=== Begin Enclosure ===

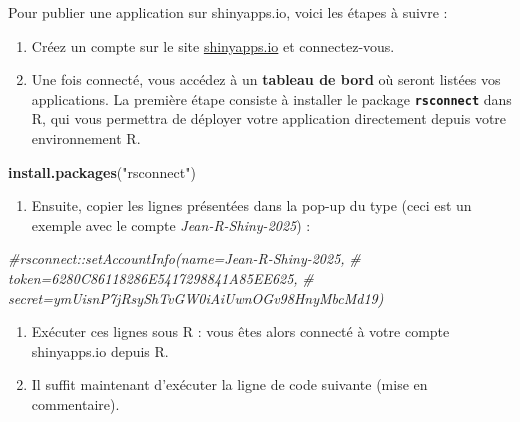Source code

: \documentclass[
]{article}
\newenvironment{Shaded}{\begin{snugshade}}{\end{snugshade}}
\newcommand{\CommentTok}[1]{\textcolor[rgb]{0.56,0.35,0.01}{\textit{#1}}}
\newcommand{\FunctionTok}[1]{\textcolor[rgb]{0.13,0.29,0.53}{\textbf{#1}}}
\newcommand{\NormalTok}[1]{#1}
\newcommand{\StringTok}[1]{\textcolor[rgb]{0.31,0.60,0.02}{#1}}
\providecommand{\tightlist}{%
  \setlength{\itemsep}{0pt}\setlength{\parskip}{0pt}}
\begin{document}
Pour publier une application sur shinyapps.io, voici les étapes à suivre
:

\begin{enumerate}
\def\labelenumi{\arabic{enumi}.}
\item
  Créez un compte sur le site
  \href{https://www.shinyapps.io}{shinyapps.io} et connectez-vous.
\item
  Une fois connecté, vous accédez à un \textbf{tableau de bord} où
  seront listées vos applications. La première étape consiste à
  installer le package \textbf{\texttt{rsconnect}} dans R, qui vous
  permettra de déployer votre application directement depuis votre
  environnement R.
\end{enumerate}

\begin{Shaded}
\begin{Highlighting}[]
\FunctionTok{install.packages}\NormalTok{(}\StringTok{"rsconnect"}\NormalTok{)}
\end{Highlighting}
\end{Shaded}

\begin{enumerate}
\def\labelenumi{\arabic{enumi}.}
\setcounter{enumi}{2}
\tightlist
\item
  Ensuite, copier les lignes présentées dans la pop-up du type (ceci est
  un exemple avec le compte \emph{Jean-R-Shiny-2025}) :
\end{enumerate}

\begin{Shaded}
\begin{Highlighting}[]
\CommentTok{\#rsconnect::setAccountInfo(name=\textquotesingle{}Jean{-}R{-}Shiny{-}2025\textquotesingle{},}
                    \CommentTok{\#      token=\textquotesingle{}6280C86118286E5417298841A85EE625\textquotesingle{},}
                    \CommentTok{\#      secret=\textquotesingle{}ymUisnP7jRsyShTvGW0iAiUwnOGv98HnyMbcMd19\textquotesingle{})}
\end{Highlighting}
\end{Shaded}

\begin{enumerate}
\def\labelenumi{\arabic{enumi}.}
\setcounter{enumi}{3}
\item
  Exécuter ces lignes sous R : vous êtes alors connecté à votre compte
  shinyapps.io depuis R.
\item
  Il suffit maintenant d'exécuter la ligne de code suivante (mise en
  commentaire).
\end{enumerate}
\end{document}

=== End Enclosure ===

▶ [Description of the task] Retype the listing exactly. Leave out its pictures.

▶ [Written answer]
Source code

: \documentclass[
]{article}
\newenvironment{Shaded}{\begin{snugshade}}{\end{snugshade}}
\newcommand{\CommentTok}[1]{\textcolor[rgb]{0.56,0.35,0.01}{\textit{#1}}}
\newcommand{\FunctionTok}[1]{\textcolor[rgb]{0.13,0.29,0.53}{\textbf{#1}}}
\newcommand{\NormalTok}[1]{#1}
\newcommand{\StringTok}[1]{\textcolor[rgb]{0.31,0.60,0.02}{#1}}
\providecommand{\tightlist}{%
  \setlength{\itemsep}{0pt}\setlength{\parskip}{0pt}}
\begin{document}
Pour publier une application sur shinyapps.io, voici les étapes à suivre
:

\begin{enumerate}
\def\labelenumi{\arabic{enumi}.}
\item
  Créez un compte sur le site
  \href{https://www.shinyapps.io}{shinyapps.io} et connectez-vous.
\item
  Une fois connecté, vous accédez à un \textbf{tableau de bord} où
  seront listées vos applications. La première étape consiste à
  installer le package \textbf{\texttt{rsconnect}} dans R, qui vous
  permettra de déployer votre application directement depuis votre
  environnement R.
\end{enumerate}

\begin{Shaded}
\begin{Highlighting}[]
\FunctionTok{install.packages}\NormalTok{(}\StringTok{"rsconnect"}\NormalTok{)}
\end{Highlighting}
\end{Shaded}

\begin{enumerate}
\def\labelenumi{\arabic{enumi}.}
\setcounter{enumi}{2}
\tightlist
\item
  Ensuite, copier les lignes présentées dans la pop-up du type (ceci est
  un exemple avec le compte \emph{Jean-R-Shiny-2025}) :
\end{enumerate}

\begin{Shaded}
\begin{Highlighting}[]
\CommentTok{\#rsconnect::setAccountInfo(name=\textquotesingle{}Jean{-}R{-}Shiny{-}2025\textquotesingle{},}
                    \CommentTok{\#      token=\textquotesingle{}6280C86118286E5417298841A85EE625\textquotesingle{},}
                    \CommentTok{\#      secret=\textquotesingle{}ymUisnP7jRsyShTvGW0iAiUwnOGv98HnyMbcMd19\textquotesingle{})}
\end{Highlighting}
\end{Shaded}

\begin{enumerate}
\def\labelenumi{\arabic{enumi}.}
\setcounter{enumi}{3}
\item
  Exécuter ces lignes sous R : vous êtes alors connecté à votre compte
  shinyapps.io depuis R.
\item
  Il suffit maintenant d'exécuter la ligne de code suivante (mise en
  commentaire).
\end{enumerate}
\end{document}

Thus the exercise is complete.